Co-authored-by: Ahmed Darrazi <ahmed.darrazi@live.de>
Reviewed-on: #243
2026-04-17 18:04:35 +00:00

6.9 KiB

Research: CI Test Matrix & Runtime Budget Enforcement

Decision 1: Use explicit workflow files per trigger class

  • Decision: Implement four explicit Gitea workflow files under .gitea/workflows/: one for pull request Fast Feedback, one for dev push Confidence, one for Heavy Governance, and one for Browser.
  • Rationale: The repo currently has no checked-in CI workflows, and Gitea Actions ignores or limits several GitHub workflow features that would otherwise encourage a single dynamic matrix file (concurrency, continue-on-error, timeout-minutes, complex multi-label runs-on, problem matchers, and annotation-heavy UX). Separate workflows keep trigger policy, lane ownership, and failure semantics legible.
  • Alternatives considered:
    • A single GitHub-style matrix workflow with conditional jobs: rejected because it depends on more workflow indirection and weaker Gitea compatibility.
    • A reusable workflow plus caller stubs: rejected because the repo does not yet need that abstraction and the initial rollout benefits from explicit files.

Decision 2: Treat dev as the mainline confidence branch

  • Decision: Use push to dev as the mainline Confidence trigger and keep pull request validation limited to Fast Feedback by default.
  • Rationale: Repository process already uses dev as the integration branch.
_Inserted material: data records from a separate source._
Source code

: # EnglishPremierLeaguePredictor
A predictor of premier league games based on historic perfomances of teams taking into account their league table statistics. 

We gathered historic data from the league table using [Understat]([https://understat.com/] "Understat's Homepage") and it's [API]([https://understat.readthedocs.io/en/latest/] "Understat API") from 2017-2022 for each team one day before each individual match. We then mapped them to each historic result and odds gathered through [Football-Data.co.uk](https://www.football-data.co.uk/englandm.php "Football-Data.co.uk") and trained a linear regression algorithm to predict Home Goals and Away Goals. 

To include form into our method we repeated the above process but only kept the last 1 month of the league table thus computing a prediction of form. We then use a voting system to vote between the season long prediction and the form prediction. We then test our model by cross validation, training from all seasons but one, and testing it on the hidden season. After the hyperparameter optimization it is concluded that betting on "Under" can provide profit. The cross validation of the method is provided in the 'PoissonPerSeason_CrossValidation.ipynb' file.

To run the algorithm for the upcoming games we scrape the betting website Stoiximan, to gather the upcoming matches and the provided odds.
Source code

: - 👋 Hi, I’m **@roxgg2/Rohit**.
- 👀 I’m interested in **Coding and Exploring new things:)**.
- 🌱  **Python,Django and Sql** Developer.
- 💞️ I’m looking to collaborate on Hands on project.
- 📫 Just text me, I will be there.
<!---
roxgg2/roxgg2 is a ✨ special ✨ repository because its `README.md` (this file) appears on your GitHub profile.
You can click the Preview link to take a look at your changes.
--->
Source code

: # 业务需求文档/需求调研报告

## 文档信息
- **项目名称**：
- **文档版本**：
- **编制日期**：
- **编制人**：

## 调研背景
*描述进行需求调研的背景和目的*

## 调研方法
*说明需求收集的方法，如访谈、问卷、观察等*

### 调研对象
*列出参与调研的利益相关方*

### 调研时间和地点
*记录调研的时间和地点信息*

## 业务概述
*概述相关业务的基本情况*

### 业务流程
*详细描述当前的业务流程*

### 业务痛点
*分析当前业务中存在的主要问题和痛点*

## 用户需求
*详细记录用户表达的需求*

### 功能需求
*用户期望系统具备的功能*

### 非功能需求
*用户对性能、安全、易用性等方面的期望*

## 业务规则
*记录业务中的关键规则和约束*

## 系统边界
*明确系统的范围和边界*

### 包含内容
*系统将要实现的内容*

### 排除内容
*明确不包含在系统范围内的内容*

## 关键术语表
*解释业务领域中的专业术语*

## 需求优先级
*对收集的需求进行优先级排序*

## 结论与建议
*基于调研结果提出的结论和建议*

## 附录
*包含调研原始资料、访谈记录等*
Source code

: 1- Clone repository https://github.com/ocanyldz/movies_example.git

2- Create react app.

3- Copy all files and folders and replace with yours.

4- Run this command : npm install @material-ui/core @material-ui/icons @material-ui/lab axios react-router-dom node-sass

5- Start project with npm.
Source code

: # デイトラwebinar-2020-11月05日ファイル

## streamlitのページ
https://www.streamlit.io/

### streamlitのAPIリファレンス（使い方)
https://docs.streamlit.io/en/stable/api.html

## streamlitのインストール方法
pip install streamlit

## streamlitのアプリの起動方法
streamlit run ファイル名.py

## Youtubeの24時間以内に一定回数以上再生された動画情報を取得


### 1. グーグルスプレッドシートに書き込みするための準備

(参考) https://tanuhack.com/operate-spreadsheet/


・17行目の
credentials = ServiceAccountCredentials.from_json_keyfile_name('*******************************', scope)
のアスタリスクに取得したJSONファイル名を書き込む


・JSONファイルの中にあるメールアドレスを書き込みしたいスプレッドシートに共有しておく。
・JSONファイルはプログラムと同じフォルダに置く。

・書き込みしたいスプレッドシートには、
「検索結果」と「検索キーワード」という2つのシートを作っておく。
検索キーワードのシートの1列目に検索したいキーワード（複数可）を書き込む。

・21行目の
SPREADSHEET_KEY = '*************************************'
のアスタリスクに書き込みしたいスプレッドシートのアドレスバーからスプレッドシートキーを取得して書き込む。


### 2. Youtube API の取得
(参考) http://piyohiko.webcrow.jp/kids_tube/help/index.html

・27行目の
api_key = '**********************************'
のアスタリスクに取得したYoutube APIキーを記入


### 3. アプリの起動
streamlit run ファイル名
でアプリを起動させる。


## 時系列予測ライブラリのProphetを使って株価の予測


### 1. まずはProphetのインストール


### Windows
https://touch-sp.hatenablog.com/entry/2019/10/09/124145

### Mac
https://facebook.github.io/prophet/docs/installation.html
Gitea pull request refs point to refs/pull/:number/head, not a merge-preview ref, so the pull request path should stay fast and deterministic while dev push Confidence validates integrated state.
  • Alternatives considered:
    • Run Confidence on every pull request: rejected because it would widen the highest-frequency path and duplicate the broader validation already expected on integration.
    • Run Confidence on every branch push: rejected because it would over-trigger broad validation on work-in-progress branches and dilute the meaning of mainline evidence.

Decision 3: Keep repo wrappers and TestLaneManifest as the execution source of truth

  • Decision: Make scripts/platform-test-lane and scripts/platform-test-report the only CI execution entry points and extend TestLaneManifest, TestLaneBudget, and TestLaneReport for CI policy metadata.
  • Rationale: The repo already owns lane membership, command refs, budgets, report building, and artifact paths in checked-in support code. CI should consume that truth rather than rebuilding lane selection or budget logic in YAML.
  • Alternatives considered:
    • Inline sail composer run ... commands in workflow files: rejected because it would duplicate repo truth and invite lane drift.
    • A second CI-only manifest file: rejected because it would create two governance sources for the same lane model.

Decision 4: Publish JUnit from the existing lane run, not a second CI rerun

  • Decision: Use the JUnit XML already emitted by the governing lane run, especially for Confidence, instead of adding a second dedicated junit CI execution by default.
  • Rationale: Fast Feedback, Confidence, Browser, and Heavy Governance already write JUnit XML alongside summary and budget artifacts. Re-running the same non-browser scope only for machine-readable output would inflate CI cost without increasing trust.
  • Alternatives considered:
    • Always run the dedicated junit support lane in CI: rejected because it duplicates Confidence-shaped scope and adds avoidable runtime.
    • Publish terminal output only: rejected because Spec 210 requires machine-readable artifacts as part of the CI contract.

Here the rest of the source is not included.